"""

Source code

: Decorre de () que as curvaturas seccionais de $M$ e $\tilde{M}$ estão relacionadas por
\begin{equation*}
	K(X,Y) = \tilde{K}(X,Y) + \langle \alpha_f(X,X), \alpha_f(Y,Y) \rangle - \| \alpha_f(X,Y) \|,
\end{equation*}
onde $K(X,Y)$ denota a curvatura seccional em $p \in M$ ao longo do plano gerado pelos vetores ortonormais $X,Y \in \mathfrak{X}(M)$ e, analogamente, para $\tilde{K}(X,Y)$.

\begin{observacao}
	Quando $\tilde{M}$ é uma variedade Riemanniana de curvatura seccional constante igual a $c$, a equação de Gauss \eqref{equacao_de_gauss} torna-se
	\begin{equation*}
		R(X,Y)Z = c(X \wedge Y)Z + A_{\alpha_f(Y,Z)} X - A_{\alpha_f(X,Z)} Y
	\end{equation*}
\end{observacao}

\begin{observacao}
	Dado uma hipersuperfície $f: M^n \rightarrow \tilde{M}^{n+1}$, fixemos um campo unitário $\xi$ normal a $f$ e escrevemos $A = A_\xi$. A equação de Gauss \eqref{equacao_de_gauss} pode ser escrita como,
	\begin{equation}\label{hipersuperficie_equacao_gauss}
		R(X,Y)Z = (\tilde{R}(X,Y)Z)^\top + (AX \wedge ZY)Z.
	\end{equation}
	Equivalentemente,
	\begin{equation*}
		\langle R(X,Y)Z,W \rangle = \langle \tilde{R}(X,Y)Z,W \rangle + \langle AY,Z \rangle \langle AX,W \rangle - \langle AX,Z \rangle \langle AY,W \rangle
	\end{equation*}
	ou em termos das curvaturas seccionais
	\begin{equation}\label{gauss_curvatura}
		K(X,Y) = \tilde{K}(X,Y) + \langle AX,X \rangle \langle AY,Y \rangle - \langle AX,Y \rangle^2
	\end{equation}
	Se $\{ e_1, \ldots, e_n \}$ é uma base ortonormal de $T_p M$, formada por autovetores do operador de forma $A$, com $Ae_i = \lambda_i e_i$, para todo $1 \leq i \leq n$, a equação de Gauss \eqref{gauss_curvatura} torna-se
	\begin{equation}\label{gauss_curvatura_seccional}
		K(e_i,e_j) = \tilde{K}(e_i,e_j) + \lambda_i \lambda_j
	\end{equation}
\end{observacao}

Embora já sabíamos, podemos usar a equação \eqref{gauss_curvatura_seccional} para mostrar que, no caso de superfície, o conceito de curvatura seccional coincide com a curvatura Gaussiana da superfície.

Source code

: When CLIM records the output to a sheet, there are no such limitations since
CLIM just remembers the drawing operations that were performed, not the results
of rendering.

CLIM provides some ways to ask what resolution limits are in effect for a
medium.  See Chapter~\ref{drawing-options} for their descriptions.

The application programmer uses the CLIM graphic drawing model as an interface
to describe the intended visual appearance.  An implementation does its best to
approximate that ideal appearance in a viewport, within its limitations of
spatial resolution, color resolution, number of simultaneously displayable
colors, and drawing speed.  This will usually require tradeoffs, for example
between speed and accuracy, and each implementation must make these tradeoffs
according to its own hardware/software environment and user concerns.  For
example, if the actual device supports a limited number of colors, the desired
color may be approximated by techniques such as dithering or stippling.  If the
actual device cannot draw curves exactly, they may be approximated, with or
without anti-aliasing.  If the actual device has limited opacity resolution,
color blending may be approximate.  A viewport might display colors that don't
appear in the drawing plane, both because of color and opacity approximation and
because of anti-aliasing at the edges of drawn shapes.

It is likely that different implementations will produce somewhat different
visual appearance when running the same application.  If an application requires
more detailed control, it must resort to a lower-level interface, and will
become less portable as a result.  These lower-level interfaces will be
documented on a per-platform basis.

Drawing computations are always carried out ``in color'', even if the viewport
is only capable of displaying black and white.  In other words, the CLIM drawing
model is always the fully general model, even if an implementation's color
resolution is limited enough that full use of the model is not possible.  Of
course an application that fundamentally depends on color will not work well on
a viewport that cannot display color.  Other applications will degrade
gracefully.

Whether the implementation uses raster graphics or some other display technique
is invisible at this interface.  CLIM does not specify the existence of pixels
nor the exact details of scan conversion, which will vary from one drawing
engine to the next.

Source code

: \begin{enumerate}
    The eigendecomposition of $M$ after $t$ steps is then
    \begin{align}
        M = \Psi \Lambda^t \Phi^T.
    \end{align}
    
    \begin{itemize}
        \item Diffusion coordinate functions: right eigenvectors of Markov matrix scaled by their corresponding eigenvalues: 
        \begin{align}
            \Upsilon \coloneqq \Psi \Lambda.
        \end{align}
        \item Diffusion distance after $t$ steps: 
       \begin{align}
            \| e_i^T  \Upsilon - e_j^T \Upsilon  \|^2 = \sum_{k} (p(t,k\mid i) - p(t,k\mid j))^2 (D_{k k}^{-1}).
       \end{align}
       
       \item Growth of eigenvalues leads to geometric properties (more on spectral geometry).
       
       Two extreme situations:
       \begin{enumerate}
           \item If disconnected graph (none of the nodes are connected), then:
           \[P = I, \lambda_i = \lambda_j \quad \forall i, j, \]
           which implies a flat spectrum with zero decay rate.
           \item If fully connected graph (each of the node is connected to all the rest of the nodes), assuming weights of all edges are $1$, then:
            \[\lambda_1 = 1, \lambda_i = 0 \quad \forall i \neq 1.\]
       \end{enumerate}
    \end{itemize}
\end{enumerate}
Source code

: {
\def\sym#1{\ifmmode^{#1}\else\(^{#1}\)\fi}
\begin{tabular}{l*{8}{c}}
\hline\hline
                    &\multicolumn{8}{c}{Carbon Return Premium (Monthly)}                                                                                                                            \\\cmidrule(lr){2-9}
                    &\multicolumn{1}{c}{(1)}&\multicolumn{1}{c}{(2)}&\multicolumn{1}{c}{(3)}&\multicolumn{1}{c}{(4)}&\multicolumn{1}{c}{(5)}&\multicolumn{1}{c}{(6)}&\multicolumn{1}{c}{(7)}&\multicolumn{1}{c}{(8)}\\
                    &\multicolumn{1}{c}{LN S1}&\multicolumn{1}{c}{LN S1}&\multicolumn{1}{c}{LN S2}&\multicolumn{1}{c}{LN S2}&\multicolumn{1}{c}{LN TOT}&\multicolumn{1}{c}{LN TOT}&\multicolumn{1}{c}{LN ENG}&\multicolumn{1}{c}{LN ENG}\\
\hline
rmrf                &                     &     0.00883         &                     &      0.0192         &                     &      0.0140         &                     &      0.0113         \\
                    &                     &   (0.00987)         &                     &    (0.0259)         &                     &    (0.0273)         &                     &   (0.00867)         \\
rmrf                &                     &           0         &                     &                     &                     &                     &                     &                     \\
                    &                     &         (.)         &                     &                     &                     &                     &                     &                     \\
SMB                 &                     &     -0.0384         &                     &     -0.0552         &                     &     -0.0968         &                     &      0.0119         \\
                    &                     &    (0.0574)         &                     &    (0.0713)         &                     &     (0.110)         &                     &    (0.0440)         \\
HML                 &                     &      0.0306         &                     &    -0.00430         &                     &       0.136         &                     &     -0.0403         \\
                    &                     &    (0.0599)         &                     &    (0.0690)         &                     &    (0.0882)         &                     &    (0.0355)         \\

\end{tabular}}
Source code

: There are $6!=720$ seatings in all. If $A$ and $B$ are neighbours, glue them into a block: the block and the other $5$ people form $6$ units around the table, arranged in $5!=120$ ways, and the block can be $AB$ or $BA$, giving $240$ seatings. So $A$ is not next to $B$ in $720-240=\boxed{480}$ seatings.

"""

* _TASK TO COMPLETE_: Search the records above for the string "number" and copy each line that holds it.

* _SOLUTION TO THE PROBLEM_:
spatial resolution, color resolution, number of simultaneously displayable
example, if the actual device supports a limited number of colors, the desired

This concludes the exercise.